どうも、大手旅行代理店勤務の愛人に商品を横流しさせ、何人かは本当に買えるものの、他は買えない、という話だったらしいんですよ。泣き寝入りさせるのが常套手段なのですが、社長が自宅を特定したため、遠藤さんは観念し、9人分を手配したのでした。「7万円のならある」みたいな話になったものの、社長は3万9800円を譲らず。多分、愛人は赤字になったはずです。
しかし、旅行当日、先輩の一人が「パスポートが見つからない……」と言い始めるではないですか。金曜日の夕方、皆で成田空港に行くことになっていたのですが、その先輩は一旦家に帰り、パスポートを見つけたら空港で落ち合うことに。しかし、搭乗手続きのギリギリまで見つからず。先輩は「楽しんできてくれ……。オレは行けない」と電話で言います。この先輩の名字が、なんと「遠藤」でした。
この時、我々のグループの最長老は「遠藤に始まり、遠藤に終わったな。本当に遠藤に振り回されたよ」と仰り、この「遠藤騒動」は未だに我々の間では語り草になっています。
さて、そんな「社長」ですが、「老後2千万円貯めておけ」の時代、実にサイコーな置き土産を残してくれました。

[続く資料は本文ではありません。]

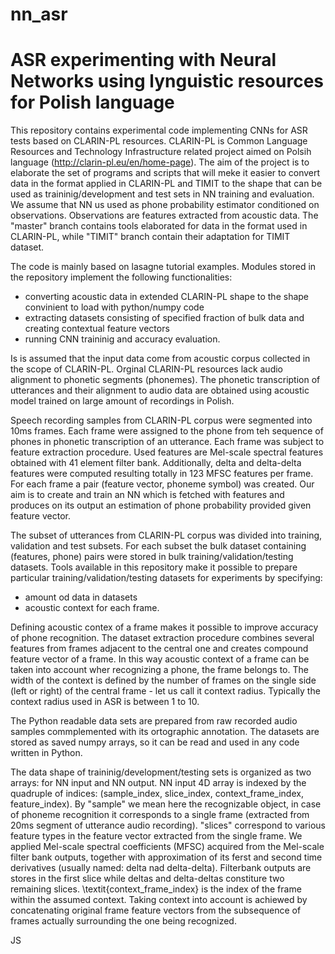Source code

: # nn_asr
ASR experimenting with Neural Networks using lynguistic resources for Polish language
=====================================================================================

This repository contains experimental code implementing CNNs for ASR tests based on CLARIN-PL resources. CLARIN-PL is Common Language Resources and Technology Infrastructure related project aimed on Polsih language (http://clarin-pl.eu/en/home-page). The aim of the project is to elaborate the set of programs and scripts that will meke it easier to convert data in the format applied in CLARIN-PL and TIMIT to the shape that can be used as traininig/development and test sets in NN training and evaluation. We assume that NN us used as phone probability estimator conditioned on observations. Observations are features extracted from acoustic data. The "master" branch contains tools elaborated for data in the format used in CLARIN-PL, while "TIMIT" branch contain their adaptation for TIMIT dataset.

The code is mainly based on lasagne tutorial examples. Modules stored in the repository implement the following functionalities:
- converting acoustic data in extended CLARIN-PL shape to the shape convinient to load with python/numpy code 
- extracting datasets consisting of specified fraction of bulk data and creating contextual feature vectors
- running CNN traininig and accuracy evaluation.

Is is assumed that the input data come from acoustic corpus collected in the scope of CLARIN-PL. Orginal CLARIN-PL resources lack audio alignment to phonetic segments (phonemes). The phonetic transcription of utterances and their alignment to audio data are obtained using acoustic model trained on large amount of recordings in Polish. 

Speech recording samples from CLARIN-PL corpus were segmented into 10ms frames. Each frame were assigned to the phone from teh sequence of phones in phonetic transcription of an utterance. Each frame was subject to feature extraction procedure. Used features are Mel-scale spectral features obtained with 41 element filter bank. Additionally, delta and delta-delta features were computed resulting totally in 123 MFSC features per frame. For each frame a pair (feature vector, phoneme symbol) was created. Our aim is to create and train an NN which is fetched with features and produces on its output an estimation of phone probability provided given feature vector.

The subset of utterances from CLARIN-PL corpus was divided into training, validation and test subsets. For each subset the bulk dataset containing (features, phone) pairs were stored in bulk training/validation/testing datasets. Tools available in this repository make it possible to prepare particular training/validation/testing datasets for experiments by specifying:
- amount od data in datasets
- acoustic context for each frame.

Defining acoustic contex of a frame makes it possible to improve accuracy of phone recognition. The dataset extraction procedure combines several features from frames adjacent to the central one and creates compound feature vector of a frame. In this way acoustic context of a frame can be taken into account wher recognizing a phone, the frame belongs to. The width of the context is defined by the number of frames on the single side (left or right) of the central frame - let us call it context radius. Typically the context radius used in ASR is between 1 to 10.

The Python readable data sets are prepared from raw recorded audio samples commplemented with its ortographic annotation. The datasets are stored as saved numpy arrays, so it can be read and used in any code written in Python.

The data shape of traininig/development/testing sets is organized as two arrays: for NN input and NN output. NN input 4D array is indexed by the quadruple of indices: (sample_index, slice_index, context_frame_index, feature_index). By "sample" we mean here the recognizable object, in case of phoneme recognition it corresponds to a single frame (extracted from 20ms segment of utterance audio recording). "slices" correspond to various feature types in the feature vector extracted from the single frame. We applied Mel-scale spectral coefficients (MFSC) acquired from the Mel-scale filter bank outputs, together with approximation of its ferst and second time derivatives (usually named: delta nad delta-delta). Filterbank outputs are stores in the first slice while deltas and delta-deltas constiture two remaining slices. \textit{context_frame_index} is the index of the frame within the assumed context. Taking context into account is achiewed by concatenating original frame feature vectors from the subsequence of frames actually surrounding the one being recognized.


JS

当時付き合っていた彼女(現妻)が保険の営業をしていて、新入社員だった私に強引に保険を契約させようとした時、
「ハーゲンダッツ持ってきてくれるんだから、お前だけでも契約しろ」
なんて言われ、契約したのですが、コレが今考えるとすごかった。60歳まで480万円を積み立てたらなんと800万円になるという商品だったのです! 社長は「この時代、あの保険は解約するなよ」と言ってくれています。